COMENTARIO
La sal es uno de los elementos principales de ciertos sacrificios (cfr Esd 6,9). Por una parte servía para hacer más sabrosos los alimentos ofrecidos en sacrificios y que después eran comidos en el banquete ritual. Pero sobre todo se usaba por su propiedad de mantenerlos incorruptos, sirviendo también por ello para simbolizar la inviolabilidad y permanencia de la alianza (cfr 2 Cro 13,5). «Comer la sal con alguien» significaba hacer un pacto, llamado en ocasiones «alianza de la sal», que establecía una amistad imperecedera (cfr Nm 18,19). Así, la Alianza entre Dios e Israel, pactada en el Sinaí, no era sólo un acontecimiento del pasado, sino una realidad presente y actuante en cada generación.

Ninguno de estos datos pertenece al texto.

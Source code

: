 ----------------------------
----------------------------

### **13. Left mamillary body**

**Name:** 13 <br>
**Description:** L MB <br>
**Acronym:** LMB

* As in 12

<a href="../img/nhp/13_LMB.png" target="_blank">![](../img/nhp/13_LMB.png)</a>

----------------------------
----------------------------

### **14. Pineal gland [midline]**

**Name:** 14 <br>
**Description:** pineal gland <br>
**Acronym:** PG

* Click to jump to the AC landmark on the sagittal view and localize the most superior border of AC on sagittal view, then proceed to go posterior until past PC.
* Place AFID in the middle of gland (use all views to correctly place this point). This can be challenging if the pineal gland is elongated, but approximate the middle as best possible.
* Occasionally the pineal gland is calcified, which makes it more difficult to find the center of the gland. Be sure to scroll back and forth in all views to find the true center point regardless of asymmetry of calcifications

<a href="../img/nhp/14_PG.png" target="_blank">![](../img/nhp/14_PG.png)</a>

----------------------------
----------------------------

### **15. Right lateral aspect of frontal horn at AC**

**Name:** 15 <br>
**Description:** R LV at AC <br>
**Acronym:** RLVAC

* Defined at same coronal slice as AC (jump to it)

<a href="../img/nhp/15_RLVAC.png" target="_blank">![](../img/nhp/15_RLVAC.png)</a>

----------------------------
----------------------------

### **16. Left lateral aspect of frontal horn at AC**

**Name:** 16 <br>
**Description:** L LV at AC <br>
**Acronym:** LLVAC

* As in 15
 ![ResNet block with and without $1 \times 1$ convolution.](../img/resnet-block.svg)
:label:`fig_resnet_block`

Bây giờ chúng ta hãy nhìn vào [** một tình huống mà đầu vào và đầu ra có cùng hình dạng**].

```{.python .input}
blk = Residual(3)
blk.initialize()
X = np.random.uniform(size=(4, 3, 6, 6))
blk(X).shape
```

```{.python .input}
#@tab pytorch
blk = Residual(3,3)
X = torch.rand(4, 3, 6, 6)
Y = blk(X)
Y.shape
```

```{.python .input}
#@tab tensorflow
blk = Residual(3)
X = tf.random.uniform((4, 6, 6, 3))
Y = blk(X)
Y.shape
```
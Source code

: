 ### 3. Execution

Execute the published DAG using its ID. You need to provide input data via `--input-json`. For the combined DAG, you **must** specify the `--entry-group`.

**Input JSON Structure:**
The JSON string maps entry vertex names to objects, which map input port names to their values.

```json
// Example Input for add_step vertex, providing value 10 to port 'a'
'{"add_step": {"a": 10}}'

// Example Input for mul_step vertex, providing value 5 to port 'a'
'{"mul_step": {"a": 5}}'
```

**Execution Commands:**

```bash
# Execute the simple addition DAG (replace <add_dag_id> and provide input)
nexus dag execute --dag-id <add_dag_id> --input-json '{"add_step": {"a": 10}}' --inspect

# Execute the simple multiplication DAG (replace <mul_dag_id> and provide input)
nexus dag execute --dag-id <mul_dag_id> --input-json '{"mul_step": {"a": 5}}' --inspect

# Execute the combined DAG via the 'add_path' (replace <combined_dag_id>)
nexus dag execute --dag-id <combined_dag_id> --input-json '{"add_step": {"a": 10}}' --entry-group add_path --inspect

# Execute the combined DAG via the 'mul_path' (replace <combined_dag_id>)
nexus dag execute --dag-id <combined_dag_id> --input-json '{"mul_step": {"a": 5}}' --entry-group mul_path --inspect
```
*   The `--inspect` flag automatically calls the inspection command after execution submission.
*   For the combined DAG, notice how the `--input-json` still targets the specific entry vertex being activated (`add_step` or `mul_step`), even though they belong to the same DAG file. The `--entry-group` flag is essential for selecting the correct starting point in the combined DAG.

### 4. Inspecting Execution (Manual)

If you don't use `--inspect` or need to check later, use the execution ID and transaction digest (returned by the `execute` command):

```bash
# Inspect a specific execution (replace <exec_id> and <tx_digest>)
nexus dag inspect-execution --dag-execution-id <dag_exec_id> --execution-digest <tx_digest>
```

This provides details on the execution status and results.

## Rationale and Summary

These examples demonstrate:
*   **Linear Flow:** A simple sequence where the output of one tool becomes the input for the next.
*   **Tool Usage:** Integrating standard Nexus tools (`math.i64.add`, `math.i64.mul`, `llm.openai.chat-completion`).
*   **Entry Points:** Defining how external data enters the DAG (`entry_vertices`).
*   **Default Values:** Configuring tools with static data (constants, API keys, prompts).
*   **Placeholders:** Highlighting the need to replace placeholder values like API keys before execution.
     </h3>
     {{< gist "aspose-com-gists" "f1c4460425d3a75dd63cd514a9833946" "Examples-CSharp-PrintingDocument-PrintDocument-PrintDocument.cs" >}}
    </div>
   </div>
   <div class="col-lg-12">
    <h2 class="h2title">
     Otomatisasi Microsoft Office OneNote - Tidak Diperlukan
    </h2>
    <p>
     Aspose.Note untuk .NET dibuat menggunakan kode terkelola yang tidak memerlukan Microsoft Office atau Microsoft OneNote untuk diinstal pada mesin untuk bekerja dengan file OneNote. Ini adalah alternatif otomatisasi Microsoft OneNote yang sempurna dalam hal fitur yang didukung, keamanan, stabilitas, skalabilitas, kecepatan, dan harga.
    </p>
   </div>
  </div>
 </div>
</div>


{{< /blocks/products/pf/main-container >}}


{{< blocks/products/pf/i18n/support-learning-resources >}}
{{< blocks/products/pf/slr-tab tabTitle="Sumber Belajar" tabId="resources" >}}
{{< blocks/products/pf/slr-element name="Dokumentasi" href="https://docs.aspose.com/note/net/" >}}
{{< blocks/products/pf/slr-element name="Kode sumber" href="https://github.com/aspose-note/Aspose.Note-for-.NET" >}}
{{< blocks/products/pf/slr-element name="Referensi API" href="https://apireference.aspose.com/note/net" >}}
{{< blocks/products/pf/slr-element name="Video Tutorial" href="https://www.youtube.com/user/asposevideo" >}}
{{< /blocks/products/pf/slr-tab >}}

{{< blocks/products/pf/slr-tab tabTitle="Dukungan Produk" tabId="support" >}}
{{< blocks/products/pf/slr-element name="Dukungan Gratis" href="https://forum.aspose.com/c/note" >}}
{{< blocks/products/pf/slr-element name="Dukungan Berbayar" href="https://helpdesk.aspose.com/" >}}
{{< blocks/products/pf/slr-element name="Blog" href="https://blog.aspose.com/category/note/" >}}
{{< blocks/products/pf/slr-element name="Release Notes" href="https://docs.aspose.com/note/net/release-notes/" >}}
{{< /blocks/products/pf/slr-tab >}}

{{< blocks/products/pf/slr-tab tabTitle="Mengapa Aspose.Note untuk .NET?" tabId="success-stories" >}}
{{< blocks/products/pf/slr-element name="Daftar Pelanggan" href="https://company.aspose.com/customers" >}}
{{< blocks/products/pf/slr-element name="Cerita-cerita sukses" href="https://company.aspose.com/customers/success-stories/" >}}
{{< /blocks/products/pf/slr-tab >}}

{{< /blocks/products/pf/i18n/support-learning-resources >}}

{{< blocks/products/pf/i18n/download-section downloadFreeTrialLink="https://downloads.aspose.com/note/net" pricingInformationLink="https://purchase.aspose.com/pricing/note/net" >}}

La sal de los sacrificios simbolizaba la perpetuidad de la Alianza y constituía el recuerdo de tal compromiso irrevocable.
En el Nuevo Testamento, la sal es imagen de la sabiduría y pureza moral. El Evangelio de Marcos habla de la sal de los sacrificios, al mismo tiempo que se refiere a ella como elemento purificador (cfr Mc 9,49-50). En el Sermón de la Montaña Jesús dice a sus discípulos que son la sal de la tierra, es decir, los que dan sabor divino a todo lo humano y los que preservan al mundo de la corrupción. También San Pablo recurre al símbolo de la sal cuando a los cristianos de Colosas les recomienda que su conversación debe estar «sazonada con sal, de forma que sepáis —les dice— responder a cada uno como conviene» (Col 4,6). Por último, cabe recordar el rito de la sal en el Bautismo, hoy meramente opcional (entre los israelitas al recién nacido se le frotaba con sal; cfr Ez 16,4), mediante el cual se hace saborear al neófito un poco de sal, al tiempo que se le dice: «Recibe la sal de la sabiduría».